_Exercise goal_
Which lines of the data contain the string "begin"? Copy every one.

_Given records_
[Start of Attachment]

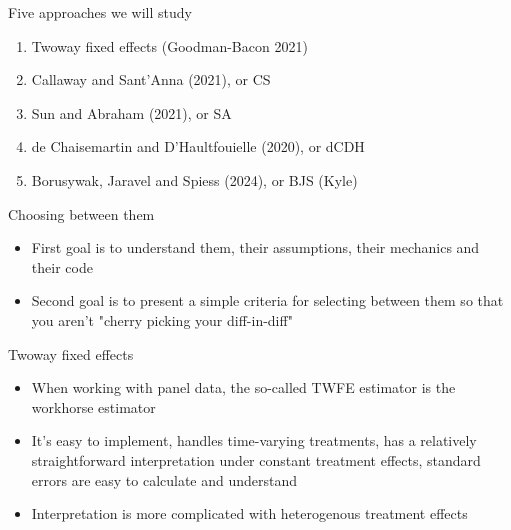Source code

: \documentclass{beamer}
\begin{document}
\begin{frame}{Five approaches we will study}

\begin{enumerate}
\item Twoway fixed effects (Goodman-Bacon 2021)
\item Callaway and Sant'Anna (2021), or CS
\item Sun and Abraham (2021), or SA
\item de Chaisemartin and D'Haultfouielle (2020), or dCDH
\item Borusywak, Jaravel and Spiess (2024), or BJS (Kyle)
\end{enumerate}
\end{frame}

\begin{frame}{Choosing between them}

\begin{itemize}
\item First goal is to understand them, their assumptions, their mechanics and their code
\item Second goal is to present a simple criteria for selecting between them so that you aren't "cherry picking your diff-in-diff"
\end{itemize}

\end{frame}




\begin{frame}{Twoway fixed effects}

\begin{itemize}
\item When working with panel data, the so-called TWFE estimator is the workhorse estimator
\item It's easy to implement, handles time-varying treatments, has a relatively straightforward interpretation under constant treatment effects, standard errors are easy to calculate and understand
\item Interpretation is more complicated with heterogenous treatment effects
\end{itemize}

\end{frame}
\end{document}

[End of Attachment]

_Solution to this task_
\begin{document}
\begin{frame}{Five approaches we will study}
\begin{enumerate}
\begin{frame}{Choosing between them}
\begin{itemize}
\begin{frame}{Twoway fixed effects}
\begin{itemize}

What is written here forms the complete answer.